Preparation and in vitro and in vivo release studies of Huperzine A loaded microspheres for the treatment of Alzheimer's disease

The preparation and in vitro and in vivo release studies of Huperzine A loaded microspheres were described. By spray drying method, Huperzine A was encapsulated successfully in the microspheres which were spherical with a non-porous and smooth surface. In vitro studies showed that the release of Huperzine A from microspheres was depended on the properties of polymers and the release medium. Counter-ionic interaction between the primary amine group of Huperzine A and the carboxylic terminal group of PLG polymers improves the encapsulation of Huperzine A, reducing the initial burst and extending the sustained release. High molecular weight of PLG polymer leads to a negative influence on sustained release of Huperzine A due to less carboxylic terminal groups.
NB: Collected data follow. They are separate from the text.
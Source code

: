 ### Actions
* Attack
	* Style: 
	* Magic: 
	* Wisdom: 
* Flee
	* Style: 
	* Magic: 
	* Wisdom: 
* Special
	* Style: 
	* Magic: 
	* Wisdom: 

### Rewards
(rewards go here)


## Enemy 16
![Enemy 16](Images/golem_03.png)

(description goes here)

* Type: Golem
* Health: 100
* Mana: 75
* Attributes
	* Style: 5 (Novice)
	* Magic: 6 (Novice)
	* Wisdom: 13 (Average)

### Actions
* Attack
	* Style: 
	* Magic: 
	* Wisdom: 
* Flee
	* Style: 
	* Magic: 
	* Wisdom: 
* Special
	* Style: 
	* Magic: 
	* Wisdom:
Acidic medium also reduces the initial burst and sustained the release due to decreased swelling of the polymeric matrix. In vivo experiment showed, after intramuscular injection, that the plasma concentration of Huperzine A reached the max. at 2 h, then fell rapidly to a stable and near constant level of 0.5 to 2.5 ng/ml within 2 weeks, until the drug was exhausted from the microspheres. It indicates the potential of a 2-week sustained release system of Huperzine A.